Assignment: Please set the lines down again exactly, from the top of the entries through the line that contains "## Application Preview".

Dataset records:
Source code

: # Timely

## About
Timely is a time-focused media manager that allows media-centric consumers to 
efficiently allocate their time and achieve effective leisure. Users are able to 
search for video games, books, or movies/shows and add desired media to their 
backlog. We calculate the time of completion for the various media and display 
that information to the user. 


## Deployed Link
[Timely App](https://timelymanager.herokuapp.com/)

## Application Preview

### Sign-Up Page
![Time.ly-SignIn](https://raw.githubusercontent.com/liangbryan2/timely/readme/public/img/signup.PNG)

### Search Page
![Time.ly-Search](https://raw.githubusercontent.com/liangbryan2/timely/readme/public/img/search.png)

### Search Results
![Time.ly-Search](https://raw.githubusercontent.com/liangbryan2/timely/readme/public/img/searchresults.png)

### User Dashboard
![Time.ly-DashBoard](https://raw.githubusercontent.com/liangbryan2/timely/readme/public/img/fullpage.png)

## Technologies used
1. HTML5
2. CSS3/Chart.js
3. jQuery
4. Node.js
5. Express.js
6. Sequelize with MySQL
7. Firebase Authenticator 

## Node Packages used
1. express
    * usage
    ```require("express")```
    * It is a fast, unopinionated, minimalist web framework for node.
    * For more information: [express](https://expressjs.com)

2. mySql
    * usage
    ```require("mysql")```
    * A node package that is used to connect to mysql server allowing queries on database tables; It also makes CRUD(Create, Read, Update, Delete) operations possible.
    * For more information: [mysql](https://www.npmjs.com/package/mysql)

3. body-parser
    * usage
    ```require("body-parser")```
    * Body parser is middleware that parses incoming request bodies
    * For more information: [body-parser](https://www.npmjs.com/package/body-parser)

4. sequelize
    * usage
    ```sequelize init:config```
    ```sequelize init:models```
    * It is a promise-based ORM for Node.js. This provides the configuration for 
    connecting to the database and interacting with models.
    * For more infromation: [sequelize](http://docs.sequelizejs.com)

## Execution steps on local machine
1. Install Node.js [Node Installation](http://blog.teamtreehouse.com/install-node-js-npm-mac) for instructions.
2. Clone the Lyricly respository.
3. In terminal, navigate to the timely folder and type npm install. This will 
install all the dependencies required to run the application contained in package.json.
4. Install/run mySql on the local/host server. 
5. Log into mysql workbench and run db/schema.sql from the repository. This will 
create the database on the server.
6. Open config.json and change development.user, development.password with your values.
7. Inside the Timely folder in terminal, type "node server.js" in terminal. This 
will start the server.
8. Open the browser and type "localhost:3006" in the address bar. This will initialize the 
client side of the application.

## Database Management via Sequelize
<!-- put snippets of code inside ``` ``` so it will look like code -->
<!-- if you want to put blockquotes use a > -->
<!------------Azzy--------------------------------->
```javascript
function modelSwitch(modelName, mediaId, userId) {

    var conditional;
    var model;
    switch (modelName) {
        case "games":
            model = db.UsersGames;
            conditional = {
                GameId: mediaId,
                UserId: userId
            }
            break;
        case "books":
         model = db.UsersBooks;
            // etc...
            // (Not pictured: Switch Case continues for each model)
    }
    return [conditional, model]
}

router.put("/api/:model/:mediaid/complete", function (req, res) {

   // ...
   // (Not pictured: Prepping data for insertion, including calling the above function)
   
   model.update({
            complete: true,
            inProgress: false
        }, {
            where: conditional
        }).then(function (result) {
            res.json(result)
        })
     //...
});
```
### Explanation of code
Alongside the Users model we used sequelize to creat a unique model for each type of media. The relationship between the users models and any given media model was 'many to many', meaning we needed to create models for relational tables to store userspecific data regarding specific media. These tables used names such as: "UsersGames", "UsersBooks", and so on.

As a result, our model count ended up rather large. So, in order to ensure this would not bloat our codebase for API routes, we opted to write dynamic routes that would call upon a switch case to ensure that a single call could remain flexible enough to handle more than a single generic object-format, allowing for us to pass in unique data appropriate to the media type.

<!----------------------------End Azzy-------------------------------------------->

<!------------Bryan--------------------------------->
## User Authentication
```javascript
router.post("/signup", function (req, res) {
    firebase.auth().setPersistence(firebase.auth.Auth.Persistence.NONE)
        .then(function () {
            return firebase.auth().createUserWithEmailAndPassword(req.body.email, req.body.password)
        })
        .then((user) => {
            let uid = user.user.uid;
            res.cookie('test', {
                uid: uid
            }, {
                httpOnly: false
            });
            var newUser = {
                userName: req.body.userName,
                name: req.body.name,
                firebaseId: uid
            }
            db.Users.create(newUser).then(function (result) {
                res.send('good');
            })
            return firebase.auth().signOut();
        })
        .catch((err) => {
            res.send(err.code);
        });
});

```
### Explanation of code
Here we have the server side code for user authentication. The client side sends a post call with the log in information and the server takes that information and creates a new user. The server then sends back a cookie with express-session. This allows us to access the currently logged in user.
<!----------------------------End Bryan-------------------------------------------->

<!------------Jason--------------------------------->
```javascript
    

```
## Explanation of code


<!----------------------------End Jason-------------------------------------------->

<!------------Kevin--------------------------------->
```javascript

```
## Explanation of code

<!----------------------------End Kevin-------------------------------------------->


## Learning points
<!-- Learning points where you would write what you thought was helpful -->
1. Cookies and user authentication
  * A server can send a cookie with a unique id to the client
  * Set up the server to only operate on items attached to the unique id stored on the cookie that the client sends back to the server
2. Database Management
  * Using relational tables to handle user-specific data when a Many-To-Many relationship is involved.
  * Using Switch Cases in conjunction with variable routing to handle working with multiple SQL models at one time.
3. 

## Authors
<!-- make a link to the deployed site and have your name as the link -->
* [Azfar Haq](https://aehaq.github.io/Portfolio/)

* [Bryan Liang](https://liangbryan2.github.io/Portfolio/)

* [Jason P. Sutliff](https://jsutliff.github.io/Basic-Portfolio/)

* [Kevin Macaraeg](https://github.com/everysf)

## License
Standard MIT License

Output for this exercise:
Source code

: # Timely

## About
Timely is a time-focused media manager that allows media-centric consumers to 
efficiently allocate their time and achieve effective leisure. Users are able to 
search for video games, books, or movies/shows and add desired media to their 
backlog. We calculate the time of completion for the various media and display 
that information to the user. 


## Deployed Link
[Timely App](https://timelymanager.herokuapp.com/)

## Application Preview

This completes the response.